### Materials provided

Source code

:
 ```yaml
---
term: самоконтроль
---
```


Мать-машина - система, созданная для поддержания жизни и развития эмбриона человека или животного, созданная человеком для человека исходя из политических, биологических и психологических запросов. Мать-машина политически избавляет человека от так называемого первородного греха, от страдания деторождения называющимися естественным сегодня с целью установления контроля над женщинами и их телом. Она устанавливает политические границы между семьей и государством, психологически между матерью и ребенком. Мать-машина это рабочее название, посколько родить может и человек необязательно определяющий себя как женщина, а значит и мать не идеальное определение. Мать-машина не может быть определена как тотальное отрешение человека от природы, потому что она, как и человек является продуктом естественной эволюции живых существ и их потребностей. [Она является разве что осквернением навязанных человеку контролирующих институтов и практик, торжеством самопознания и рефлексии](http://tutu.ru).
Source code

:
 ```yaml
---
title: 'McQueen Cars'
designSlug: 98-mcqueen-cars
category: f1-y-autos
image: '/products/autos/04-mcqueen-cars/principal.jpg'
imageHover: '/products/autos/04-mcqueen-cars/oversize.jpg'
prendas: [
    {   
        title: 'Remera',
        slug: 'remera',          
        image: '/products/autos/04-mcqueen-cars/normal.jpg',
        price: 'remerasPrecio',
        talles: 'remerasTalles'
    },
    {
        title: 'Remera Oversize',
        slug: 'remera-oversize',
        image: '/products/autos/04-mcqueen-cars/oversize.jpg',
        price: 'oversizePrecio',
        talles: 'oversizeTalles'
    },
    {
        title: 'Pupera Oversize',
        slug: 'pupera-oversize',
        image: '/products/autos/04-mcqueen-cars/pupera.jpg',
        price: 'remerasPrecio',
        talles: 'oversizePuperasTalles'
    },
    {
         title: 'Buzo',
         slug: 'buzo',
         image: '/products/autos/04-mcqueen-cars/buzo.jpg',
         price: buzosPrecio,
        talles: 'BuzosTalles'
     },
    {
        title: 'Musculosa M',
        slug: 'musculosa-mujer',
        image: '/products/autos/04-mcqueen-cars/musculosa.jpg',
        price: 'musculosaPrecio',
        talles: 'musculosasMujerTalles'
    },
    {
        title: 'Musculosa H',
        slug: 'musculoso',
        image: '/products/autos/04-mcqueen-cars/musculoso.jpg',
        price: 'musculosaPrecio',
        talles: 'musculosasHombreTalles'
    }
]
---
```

### Exercise brief
Note every line in the material with "products" and copy it.

### Task solution
image: '/products/autos/04-mcqueen-cars/principal.jpg'
imageHover: '/products/autos/04-mcqueen-cars/oversize.jpg'
        image: '/products/autos/04-mcqueen-cars/normal.jpg',
        image: '/products/autos/04-mcqueen-cars/oversize.jpg',
        image: '/products/autos/04-mcqueen-cars/pupera.jpg',
         image: '/products/autos/04-mcqueen-cars/buzo.jpg',
        image: '/products/autos/04-mcqueen-cars/musculosa.jpg',
        image: '/products/autos/04-mcqueen-cars/musculoso.jpg',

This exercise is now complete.